Try it –
Every line of the entries below that carries the string "printArr" should be copied.

START Records provided

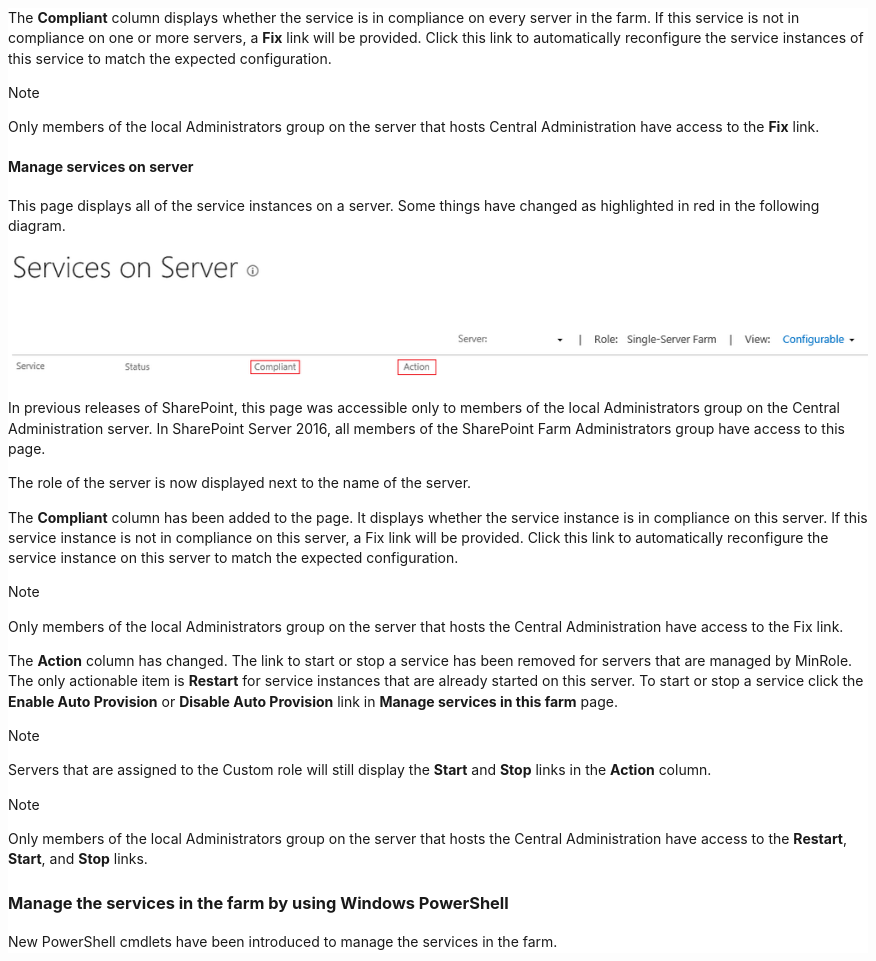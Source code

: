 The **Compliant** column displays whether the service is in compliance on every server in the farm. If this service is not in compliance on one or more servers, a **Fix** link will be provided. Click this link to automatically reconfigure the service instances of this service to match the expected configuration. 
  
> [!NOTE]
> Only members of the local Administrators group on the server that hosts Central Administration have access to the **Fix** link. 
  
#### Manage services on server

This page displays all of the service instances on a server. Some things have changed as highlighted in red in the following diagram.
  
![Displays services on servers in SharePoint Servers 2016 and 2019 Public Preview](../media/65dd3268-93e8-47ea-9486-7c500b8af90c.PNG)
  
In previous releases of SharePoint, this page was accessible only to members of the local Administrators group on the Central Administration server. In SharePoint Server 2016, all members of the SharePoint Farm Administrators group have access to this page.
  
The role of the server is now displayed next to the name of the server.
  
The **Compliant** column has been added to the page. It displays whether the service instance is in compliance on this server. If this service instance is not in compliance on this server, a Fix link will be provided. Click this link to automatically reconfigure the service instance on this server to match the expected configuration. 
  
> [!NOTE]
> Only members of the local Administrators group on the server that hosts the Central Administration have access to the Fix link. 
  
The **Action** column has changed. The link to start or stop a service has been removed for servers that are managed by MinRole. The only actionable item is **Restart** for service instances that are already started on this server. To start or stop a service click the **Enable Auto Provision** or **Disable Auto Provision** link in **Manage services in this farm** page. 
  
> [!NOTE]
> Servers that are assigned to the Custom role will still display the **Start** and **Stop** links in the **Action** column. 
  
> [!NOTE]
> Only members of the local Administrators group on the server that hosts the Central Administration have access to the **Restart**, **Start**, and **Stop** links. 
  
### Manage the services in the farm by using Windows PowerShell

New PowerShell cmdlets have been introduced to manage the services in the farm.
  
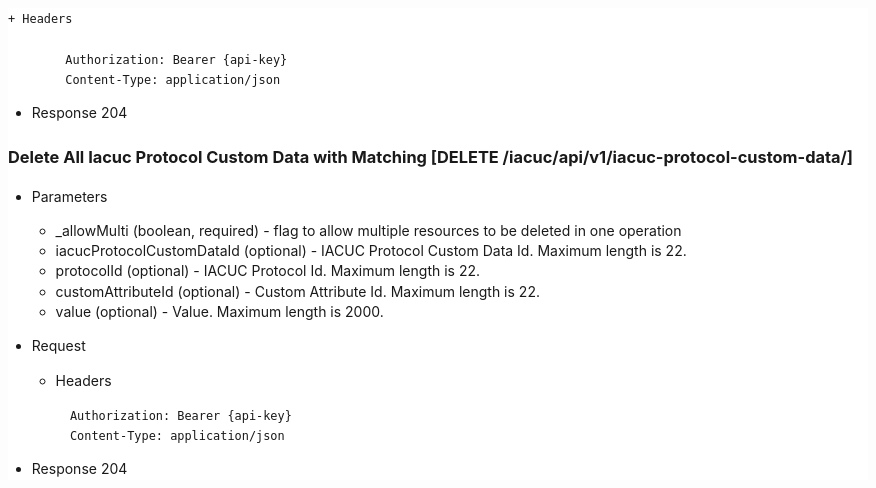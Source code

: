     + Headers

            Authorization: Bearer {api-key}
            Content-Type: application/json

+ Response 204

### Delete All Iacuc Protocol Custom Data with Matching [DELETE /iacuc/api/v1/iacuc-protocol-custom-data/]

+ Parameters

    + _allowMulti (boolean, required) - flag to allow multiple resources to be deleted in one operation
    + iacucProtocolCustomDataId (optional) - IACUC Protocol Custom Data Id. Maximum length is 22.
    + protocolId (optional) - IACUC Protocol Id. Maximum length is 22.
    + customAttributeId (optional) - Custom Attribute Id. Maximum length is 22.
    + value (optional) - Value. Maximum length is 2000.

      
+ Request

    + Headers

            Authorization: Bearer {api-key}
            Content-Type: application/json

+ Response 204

END Records provided
START Records provided

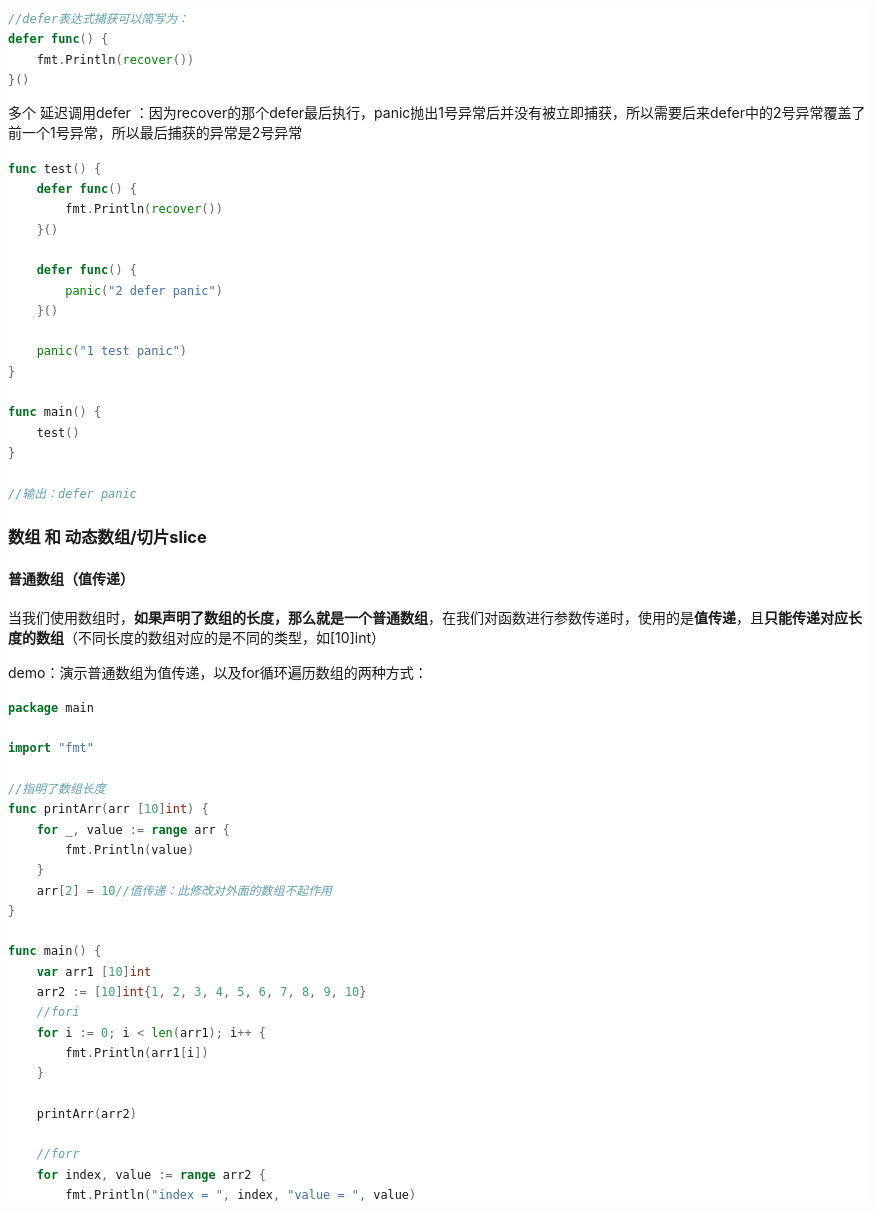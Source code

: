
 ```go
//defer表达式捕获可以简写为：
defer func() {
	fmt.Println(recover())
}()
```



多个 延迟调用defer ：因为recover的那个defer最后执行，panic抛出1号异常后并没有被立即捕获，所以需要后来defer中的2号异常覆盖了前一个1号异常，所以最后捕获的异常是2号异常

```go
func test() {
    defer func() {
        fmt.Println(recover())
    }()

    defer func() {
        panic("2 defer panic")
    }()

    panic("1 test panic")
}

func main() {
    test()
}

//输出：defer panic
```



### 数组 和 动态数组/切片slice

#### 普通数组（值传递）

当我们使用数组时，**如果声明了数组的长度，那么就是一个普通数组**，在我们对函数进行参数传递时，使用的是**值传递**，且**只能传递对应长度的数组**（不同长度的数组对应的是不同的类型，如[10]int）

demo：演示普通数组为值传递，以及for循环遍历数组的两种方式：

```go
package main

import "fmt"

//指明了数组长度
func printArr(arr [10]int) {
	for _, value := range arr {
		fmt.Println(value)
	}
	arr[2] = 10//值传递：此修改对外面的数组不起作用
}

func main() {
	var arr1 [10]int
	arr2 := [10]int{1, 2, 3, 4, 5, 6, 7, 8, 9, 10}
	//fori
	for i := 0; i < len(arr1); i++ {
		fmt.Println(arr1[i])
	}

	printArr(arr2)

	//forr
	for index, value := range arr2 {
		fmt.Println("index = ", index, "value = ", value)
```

END Records provided

Answer to this exercise –
func printArr(arr [10]int) {
	printArr(arr2)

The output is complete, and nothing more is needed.